The solution that I'm looking for is a temporary patch solution for that time.

I suspect the new OS/Kernel or something else in the current CentOS 4.3 server, but I can't do anything at this time,.and as it happens, I am issueing killall -9 every few hours, as the load is just hitting highs of 300.0 and above!

So,. the remedy that I'm seeking is not for a long term solution, rather it is just for the few days till the new server will arrive.

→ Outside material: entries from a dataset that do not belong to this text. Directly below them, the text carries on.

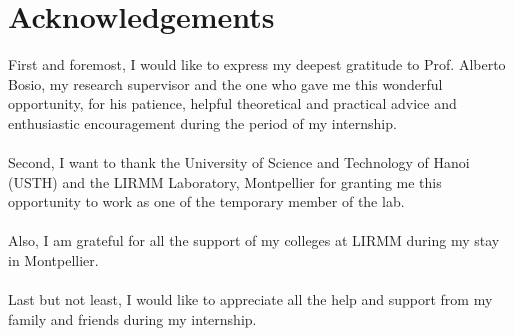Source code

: \chapter*{Acknowledgements}

First and foremost, I would like to express my deepest gratitude to Prof. Alberto Bosio, my research supervisor and the one who gave me this wonderful opportunity, for his patience, helpful theoretical and practical advice and enthusiastic encouragement during the period of my internship. \\
~\\
Second, I want to thank the University of Science and Technology of Hanoi (USTH) and the LIRMM Laboratory, Montpellier for granting me this opportunity to work as one of the temporary member of the lab. \\
~\\
Also, I am grateful for all the support of my colleges at LIRMM during my stay in Montpellier. \\
~\\
Last but not least, I would like to appreciate all the help and support from my family and friends during my internship. \\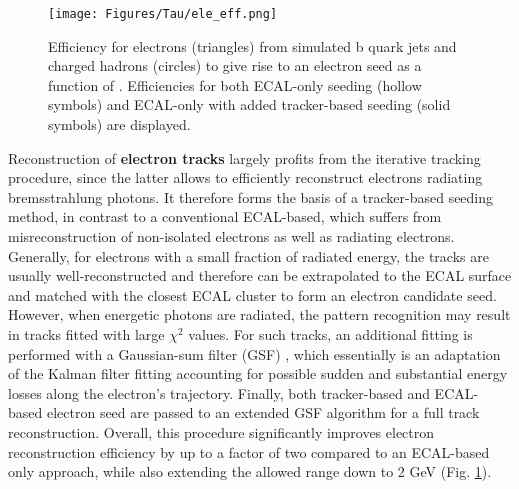 

\begin{figure}[ht!]
    \centering
    \texttt{[image: Figures/Tau/ele\_eff.png]}
    \caption{Efficiency for electrons (triangles) from simulated b quark jets and charged hadrons (circles) to give rise to an electron seed as a function of \pt. Efficiencies for both ECAL-only seeding (hollow symbols) and ECAL-only with added tracker-based seeding (solid symbols) are displayed.}
    \label{fig:ele_eff}
\end{figure}

Reconstruction of \textbf{electron tracks} largely profits from the iterative tracking procedure, since the latter allows to efficiently reconstruct electrons radiating bremsstrahlung photons. It therefore forms the basis of a tracker-based seeding method, in contrast to a conventional ECAL-based, which suffers from misreconstruction of non-isolated electrons as well as radiating electrons. Generally, for electrons with a small fraction of radiated energy, the tracks are usually well-reconstructed and therefore can be extrapolated to the ECAL surface and matched with the closest ECAL cluster to form an electron candidate seed. However, when energetic photons are radiated, the pattern recognition may result in tracks fitted with large $\chi^2$ values. For such tracks, an additional fitting is performed with a Gaussian-sum filter (GSF) \cite{adam2005reconstruction}, which essentially is an adaptation of the Kalman filter fitting accounting for possible sudden and substantial energy losses along the electron's trajectory. Finally, both tracker-based and ECAL-based electron seed are passed to an extended GSF algorithm for a full track reconstruction. Overall, this procedure significantly improves electron reconstruction efficiency by up to a factor of two compared to an ECAL-based only approach, while also extending the allowed \pt range down to 2 GeV (Fig. \ref{fig:ele_eff}).

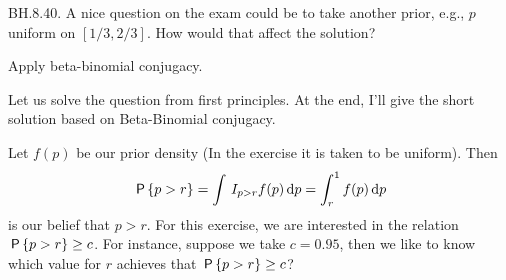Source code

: \begin{exercise}
BH.8.40. A nice question on the exam could be to take another prior, e.g., $p$ uniform on $[1/3, 2/3]$. How would that affect the solution?
\begin{hint}
Apply beta-binomial conjugacy.
\end{hint}
\begin{solution}
Let us solve the question from first principles. At the end, I'll give the short solution based on Beta-Binomial conjugacy.

Let $f(p)$ be our prior density (In the exercise it is taken to be uniform). Then
\begin{align*}
\P{p>r}=\int \1{p>r}f(p) \d p = \int_{r}^{1} f(p) \d p
\end{align*}
is our belief that $p>r$. For this exercise, we are interested in the relation $\P{p>r} \geq c$. For instance, suppose we take $c=0.95$, then we like to know which value for $r$ achieves that $\P{p>r} \geq c$?


\end{solution}
\end{exercise}
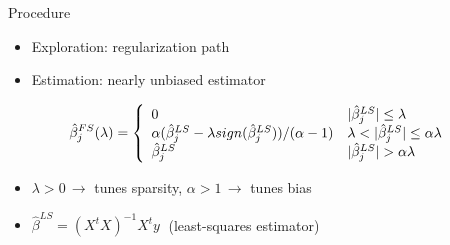 \documentclass[,table]{beamer}
\newcommand{\soustitre}[1]{\vspace{5pt}{\small\textbf{\textcolor{bleuL}{#1}}}} %
\newcommand{\exemple}[1]{\textcolor{vertL!92!black}{#1}} %
\begin{document}
\begin{frame}{}
\begin{columns}[t]

    \begin{column}{.45\linewidth}
      \begin{block}{Procedure}
        \soustitre{Firm Shrinkage / MC+}
        \begin{itemize}
        \item Exploration: \exemple{regularization path} 
        \item Estimation: \exemple{nearly unbiased} estimator
        \end{itemize}
        \begin{displaymath}
          \hat\beta^{FS}_j(\lambda) = \left\{
            \begin{array}{l l}
              0 & |\hat\beta^{LS}_j|\le \lambda \\
              \alpha(\hat\beta^{LS}_j-\lambda sign(\hat\beta^{LS}_j))/(\alpha-1) & \lambda<|\hat\beta^{LS}_j|\le \alpha\lambda \\
              \hat\beta^{LS}_j & |\hat\beta^{LS}_j|> \alpha\lambda
            \end{array}
          \right.
        \end{displaymath}
        {\small
          \begin{itemize}
          \item $\lambda>0 \, \rightarrow$ tunes sparsity, $\alpha>1 \, \rightarrow$ tunes bias
            \vspace{5pt}
          \item $\hat\beta^{LS}= (X^tX)^{-1}X^ty\;$ (least-squares estimator)
          \end{itemize}
        }      \vspace{40pt}


\end{block}
\end{column}
\end{columns}
\end{frame}
\end{document}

It isn't the nicest of solutions, but it is a way to keep the site up instead of hung up for hours until I reach it.
 
Something like this would probably work. Please note that it is untested and you will have to test it and probably code it to work correctly.

Code:
#!/bin/sh

max_cpu="10" # Set to max cpu.

# Set to apache restart command.
apache_restart() {
/sbin/service apache restart
}

# Set to mysqld restart command.
mysql_restart() {
/sbin/service mysqld restart
}

################## DONT TOUCH ##################

cpu_usage_apache=$(ps xua | grep -i apache | awk '{print $3}' | sed -e '/%CPU/d' | sort -nr)
cpu_usage_mysql=$(ps xua | grep -i mysql | awk '{print $3}' | sed -e '/%CPU/d' | sort -nr)

for i in $cpu_usage_apache; do

        if [ "$i" > "$max_cpu" ]; then
                $apache_restart
        else
                echo >/dev/null
        fi
done

for i in $cpu_usage_mysql; do

        if [ "$i" > "$max_cpu" ]; then
                $mysql_restart
        else
                echo >/dev/null
        fi
done

This file would be put somewhere like /sbin/restart_servers

Then chmod 750 so it is executable.

Then setup in a crontab to run at intervals of your choosing.
 
chatwizrd said:
Something like this would probably work. Please note that it is untested and you will have to test it and probably code it to work correctly.

Code:
#!/bin/sh

max_cpu="10" # Set to max cpu.

# Set to apache restart command.
apache_restart() {
/sbin/service apache restart
}

# Set to mysqld restart command.
mysql_restart() {
/sbin/service mysqld restart
}

################## DONT TOUCH ##################

cpu_usage_apache=$(ps xua | grep -i apache | awk '{print $3}' | sed -e '/%CPU/d' | sort -nr)
cpu_usage_mysql=$(ps xua | grep -i mysql | awk '{print $3}' | sed -e '/%CPU/d' | sort -nr)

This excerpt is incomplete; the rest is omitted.